[DATA SHOWN]

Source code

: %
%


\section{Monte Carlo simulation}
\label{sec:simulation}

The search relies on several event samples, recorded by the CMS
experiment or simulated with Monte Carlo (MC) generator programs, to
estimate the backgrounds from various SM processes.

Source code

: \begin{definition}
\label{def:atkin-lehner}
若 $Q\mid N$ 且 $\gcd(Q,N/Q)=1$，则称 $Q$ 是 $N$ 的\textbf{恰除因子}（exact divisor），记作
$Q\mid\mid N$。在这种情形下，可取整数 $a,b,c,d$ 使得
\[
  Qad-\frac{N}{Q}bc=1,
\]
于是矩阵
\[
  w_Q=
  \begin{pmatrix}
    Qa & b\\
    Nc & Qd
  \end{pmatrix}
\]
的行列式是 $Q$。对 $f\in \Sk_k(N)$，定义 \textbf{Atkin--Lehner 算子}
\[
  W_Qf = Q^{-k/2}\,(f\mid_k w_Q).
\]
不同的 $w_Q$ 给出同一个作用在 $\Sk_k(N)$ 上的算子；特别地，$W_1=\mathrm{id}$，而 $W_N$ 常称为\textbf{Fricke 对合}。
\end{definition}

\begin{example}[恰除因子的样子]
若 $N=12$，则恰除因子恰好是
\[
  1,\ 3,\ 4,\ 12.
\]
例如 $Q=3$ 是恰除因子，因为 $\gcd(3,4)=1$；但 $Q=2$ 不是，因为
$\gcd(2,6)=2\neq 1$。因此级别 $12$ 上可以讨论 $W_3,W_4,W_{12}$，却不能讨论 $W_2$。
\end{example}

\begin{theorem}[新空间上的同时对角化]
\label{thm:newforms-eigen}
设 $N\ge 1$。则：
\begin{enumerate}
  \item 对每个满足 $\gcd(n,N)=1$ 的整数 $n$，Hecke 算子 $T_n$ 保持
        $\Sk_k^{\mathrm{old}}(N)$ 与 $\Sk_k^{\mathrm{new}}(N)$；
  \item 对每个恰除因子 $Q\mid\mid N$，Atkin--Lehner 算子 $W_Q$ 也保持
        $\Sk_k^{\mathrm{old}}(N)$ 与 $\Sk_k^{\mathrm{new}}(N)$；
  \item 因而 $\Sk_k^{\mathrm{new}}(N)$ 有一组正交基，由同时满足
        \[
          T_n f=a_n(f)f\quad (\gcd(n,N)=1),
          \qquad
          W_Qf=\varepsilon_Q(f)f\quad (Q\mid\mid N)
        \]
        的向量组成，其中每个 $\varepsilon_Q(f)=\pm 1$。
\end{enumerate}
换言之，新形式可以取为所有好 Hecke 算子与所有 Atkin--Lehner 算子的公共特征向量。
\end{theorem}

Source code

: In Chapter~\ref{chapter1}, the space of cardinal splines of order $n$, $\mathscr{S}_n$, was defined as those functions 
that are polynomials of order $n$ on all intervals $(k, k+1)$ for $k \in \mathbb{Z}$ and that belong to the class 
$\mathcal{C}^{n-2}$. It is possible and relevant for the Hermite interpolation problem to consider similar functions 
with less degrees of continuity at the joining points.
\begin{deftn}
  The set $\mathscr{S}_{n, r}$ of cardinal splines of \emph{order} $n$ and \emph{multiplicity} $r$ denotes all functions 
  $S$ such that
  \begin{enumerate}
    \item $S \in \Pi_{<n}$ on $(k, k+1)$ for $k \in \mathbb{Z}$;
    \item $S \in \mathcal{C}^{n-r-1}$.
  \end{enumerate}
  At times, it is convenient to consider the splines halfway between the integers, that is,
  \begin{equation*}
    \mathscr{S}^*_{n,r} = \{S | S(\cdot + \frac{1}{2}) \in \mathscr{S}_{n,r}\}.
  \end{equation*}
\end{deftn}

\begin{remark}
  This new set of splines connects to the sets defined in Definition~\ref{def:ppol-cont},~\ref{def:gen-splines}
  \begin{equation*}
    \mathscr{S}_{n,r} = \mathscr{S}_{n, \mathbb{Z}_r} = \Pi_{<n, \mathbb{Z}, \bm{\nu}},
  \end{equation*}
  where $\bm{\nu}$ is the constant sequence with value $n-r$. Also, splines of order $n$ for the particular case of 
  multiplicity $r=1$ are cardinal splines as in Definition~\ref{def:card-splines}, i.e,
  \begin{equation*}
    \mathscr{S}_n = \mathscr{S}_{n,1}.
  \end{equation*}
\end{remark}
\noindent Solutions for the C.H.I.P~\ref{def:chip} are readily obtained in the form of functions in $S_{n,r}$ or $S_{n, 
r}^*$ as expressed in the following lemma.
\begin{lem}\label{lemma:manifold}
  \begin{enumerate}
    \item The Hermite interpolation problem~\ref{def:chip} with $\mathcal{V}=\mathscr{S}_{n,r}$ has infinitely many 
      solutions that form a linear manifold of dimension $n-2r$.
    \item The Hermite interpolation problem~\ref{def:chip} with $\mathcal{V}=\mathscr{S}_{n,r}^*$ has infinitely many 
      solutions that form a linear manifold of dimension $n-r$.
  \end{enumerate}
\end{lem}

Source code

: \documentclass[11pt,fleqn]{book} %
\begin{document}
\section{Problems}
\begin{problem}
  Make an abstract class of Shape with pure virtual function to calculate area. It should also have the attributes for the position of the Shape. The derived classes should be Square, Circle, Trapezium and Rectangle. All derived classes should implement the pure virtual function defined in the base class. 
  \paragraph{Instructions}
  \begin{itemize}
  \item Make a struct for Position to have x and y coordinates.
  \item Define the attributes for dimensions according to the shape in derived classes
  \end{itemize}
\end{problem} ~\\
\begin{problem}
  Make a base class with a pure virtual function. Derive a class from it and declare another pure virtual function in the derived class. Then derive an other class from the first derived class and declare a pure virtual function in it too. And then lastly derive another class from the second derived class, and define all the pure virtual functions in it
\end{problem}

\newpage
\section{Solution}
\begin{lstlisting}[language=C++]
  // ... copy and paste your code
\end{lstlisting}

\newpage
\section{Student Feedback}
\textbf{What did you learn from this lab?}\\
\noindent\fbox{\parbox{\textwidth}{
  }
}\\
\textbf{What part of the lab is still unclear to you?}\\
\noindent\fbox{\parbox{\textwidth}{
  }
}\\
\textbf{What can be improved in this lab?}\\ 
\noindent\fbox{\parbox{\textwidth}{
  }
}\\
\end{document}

[/DATA SHOWN]

*WHAT YOU HAVE TO DO:* Provide the count of lines in the records above that hold the word "Carlo", with no other text.

*SOLUTION TO THE PROBLEM:* 2